ややあって、正気を取り戻したパクマンの耳に、現状報告をしろと吼え続けている無線が入ってきた。
「こちらパクマン。出撃した機鎧は、光の矢の攻撃を受け大破。本機も撃墜されかけたが、辛うじて生存。……ディグダインは赤い鎧の少年だった……」
無線は一瞬沈黙した後、パクマンの精神状態を確かめるための問答無線を開始した。問答無線とは、交信中の兵士が何らかの状態により錯乱して、意味不明のことを呟き出した際に、交信元が状況を判断するための、所謂試験通話のことを指すが、そのやり取りを始めた基地に対し、パクマンは怒鳴りつける。
「馬鹿野郎! 俺は正気だ!」
そう怒鳴ってみたものの、パクマンですら、あの青白い輝きの弾丸と、赤黒い輝きの弾丸の小競り合いというものは今まで見たことがなかった。先程ちらりと見えた真紅の鎧の少年も、本当は勘違いだったのかもしれぬ。極限状態で見た幻。
赤黒い弾丸と青白い弾丸は直後に飛び去り、岩柵の上にパクマン機は取り残されることになる。

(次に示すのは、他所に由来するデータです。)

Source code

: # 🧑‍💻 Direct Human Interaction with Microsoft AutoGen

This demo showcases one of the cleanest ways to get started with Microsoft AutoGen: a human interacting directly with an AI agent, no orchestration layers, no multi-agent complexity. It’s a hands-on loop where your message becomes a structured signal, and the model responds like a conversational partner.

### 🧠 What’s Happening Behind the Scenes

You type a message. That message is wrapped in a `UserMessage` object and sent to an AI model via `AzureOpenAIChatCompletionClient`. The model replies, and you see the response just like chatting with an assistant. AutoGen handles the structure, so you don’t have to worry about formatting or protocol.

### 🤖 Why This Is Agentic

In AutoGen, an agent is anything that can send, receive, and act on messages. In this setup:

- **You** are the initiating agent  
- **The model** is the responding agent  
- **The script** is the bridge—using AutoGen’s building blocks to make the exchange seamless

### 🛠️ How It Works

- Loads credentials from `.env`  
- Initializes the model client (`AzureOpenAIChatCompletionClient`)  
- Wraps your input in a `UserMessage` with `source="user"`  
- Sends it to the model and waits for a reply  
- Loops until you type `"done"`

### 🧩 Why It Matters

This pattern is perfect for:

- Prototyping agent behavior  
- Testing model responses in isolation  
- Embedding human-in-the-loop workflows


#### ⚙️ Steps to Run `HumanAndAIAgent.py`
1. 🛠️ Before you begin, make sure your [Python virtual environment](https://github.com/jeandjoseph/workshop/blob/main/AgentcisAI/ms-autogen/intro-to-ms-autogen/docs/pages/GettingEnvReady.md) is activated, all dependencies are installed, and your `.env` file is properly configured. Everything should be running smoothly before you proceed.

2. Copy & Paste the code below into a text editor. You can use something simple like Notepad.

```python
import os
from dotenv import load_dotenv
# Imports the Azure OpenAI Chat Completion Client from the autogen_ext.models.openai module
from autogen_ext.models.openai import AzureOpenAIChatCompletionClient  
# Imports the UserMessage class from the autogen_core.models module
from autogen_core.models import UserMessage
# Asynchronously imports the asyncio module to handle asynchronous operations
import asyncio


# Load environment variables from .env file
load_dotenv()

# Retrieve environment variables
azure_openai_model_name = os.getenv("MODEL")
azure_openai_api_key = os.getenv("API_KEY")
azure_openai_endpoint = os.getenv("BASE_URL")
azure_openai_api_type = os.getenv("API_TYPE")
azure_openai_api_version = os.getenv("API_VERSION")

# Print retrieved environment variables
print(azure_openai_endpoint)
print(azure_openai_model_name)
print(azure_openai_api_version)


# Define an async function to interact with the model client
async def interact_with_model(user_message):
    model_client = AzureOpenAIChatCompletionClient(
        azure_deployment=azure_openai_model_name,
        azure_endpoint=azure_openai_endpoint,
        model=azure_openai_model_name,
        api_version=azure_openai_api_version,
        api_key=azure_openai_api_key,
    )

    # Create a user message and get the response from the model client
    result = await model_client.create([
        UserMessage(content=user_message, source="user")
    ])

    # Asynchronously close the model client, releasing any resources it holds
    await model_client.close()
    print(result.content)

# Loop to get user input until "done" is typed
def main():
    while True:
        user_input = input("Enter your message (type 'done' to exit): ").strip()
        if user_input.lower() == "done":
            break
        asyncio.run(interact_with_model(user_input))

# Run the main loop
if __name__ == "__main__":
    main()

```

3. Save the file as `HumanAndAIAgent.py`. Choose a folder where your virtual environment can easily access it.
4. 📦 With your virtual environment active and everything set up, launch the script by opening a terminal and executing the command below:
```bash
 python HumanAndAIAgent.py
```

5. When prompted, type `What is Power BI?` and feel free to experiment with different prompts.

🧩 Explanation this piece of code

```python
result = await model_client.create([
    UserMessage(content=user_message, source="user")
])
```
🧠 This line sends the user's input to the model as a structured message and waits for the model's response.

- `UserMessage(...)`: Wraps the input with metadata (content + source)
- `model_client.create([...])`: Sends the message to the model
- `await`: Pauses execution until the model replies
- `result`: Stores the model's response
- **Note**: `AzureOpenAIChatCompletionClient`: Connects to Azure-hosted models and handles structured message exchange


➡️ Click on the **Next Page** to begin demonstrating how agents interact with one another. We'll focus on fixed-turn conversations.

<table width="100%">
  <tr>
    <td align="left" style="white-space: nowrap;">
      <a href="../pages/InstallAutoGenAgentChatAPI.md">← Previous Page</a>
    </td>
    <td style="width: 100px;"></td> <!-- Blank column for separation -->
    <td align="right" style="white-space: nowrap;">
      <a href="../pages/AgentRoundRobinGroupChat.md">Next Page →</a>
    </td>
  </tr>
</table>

「……いや、正気じゃないのかもしれんな。今は自分の感覚全てが、自信が持てん」
フェイスシールドを挙げ、額から滴る汗を拭うパクマン。操縦中に汗が目に入るのは厳禁故、特別の空調つきのヘルメットだったが、今回は効果が薄かったようだ。
「『基地』よりパスティック・一号機へ。三機の機鎧の撃墜地点近辺に生命反応あり。救助に向かえ。『基地』からも医療部隊を乗せたサンドカーを出す」
突然の通信に我に返るパクマン。
生命反応? 確かに三カ所にそれらしき反応を感知している。
まさか、カピィ隊の三人が、機鎧の爆発前に脱出できたのか? いや、あれ程錯乱している状態で、脱出などできるのだろうか。
だが、通信の内容は、自身の機鎧の齎す情報と齟齬がない。ということは、故障ではない。向かうしかない。
狐につままれたような感覚のまま、パクマンは反応を感知した地点へと移動を開始した。